> _Action item_
Look for "hfill" in each line of the records, and copy the lines that have it.

Collected data:

┌────────

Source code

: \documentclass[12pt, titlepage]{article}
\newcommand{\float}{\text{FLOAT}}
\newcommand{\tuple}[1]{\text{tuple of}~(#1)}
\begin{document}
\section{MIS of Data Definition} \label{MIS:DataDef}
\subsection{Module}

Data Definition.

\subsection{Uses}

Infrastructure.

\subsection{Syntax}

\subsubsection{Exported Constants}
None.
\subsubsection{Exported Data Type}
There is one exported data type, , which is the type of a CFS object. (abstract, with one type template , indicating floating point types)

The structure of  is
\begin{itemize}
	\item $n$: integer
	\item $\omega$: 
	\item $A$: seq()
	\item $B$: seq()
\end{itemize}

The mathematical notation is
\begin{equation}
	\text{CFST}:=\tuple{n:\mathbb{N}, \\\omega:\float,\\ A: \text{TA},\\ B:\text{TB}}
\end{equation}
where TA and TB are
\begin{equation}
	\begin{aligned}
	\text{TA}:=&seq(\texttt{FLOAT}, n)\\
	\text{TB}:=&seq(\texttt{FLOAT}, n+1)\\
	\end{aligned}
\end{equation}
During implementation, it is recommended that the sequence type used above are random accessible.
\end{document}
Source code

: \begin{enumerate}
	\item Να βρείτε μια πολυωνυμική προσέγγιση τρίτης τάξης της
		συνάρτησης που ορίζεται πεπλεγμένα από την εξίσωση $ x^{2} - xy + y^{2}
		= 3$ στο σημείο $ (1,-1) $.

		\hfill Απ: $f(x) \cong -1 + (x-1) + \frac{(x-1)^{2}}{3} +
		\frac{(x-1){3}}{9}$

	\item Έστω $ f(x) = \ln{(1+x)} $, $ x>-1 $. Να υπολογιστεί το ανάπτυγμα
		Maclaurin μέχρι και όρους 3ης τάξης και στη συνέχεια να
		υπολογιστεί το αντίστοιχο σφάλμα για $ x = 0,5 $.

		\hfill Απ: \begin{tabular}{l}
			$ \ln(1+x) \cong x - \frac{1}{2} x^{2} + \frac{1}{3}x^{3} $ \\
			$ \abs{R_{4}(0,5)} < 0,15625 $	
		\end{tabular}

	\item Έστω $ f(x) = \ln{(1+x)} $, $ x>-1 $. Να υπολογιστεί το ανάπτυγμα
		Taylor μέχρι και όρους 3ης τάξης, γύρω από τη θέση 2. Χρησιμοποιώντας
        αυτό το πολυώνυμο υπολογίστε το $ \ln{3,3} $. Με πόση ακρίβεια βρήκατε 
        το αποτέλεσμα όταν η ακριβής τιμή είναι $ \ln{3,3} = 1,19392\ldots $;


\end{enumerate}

└────────

> _Result_
		\hfill Απ: $f(x) \cong -1 + (x-1) + \frac{(x-1)^{2}}{3} +
		\hfill Απ: \begin{tabular}{l}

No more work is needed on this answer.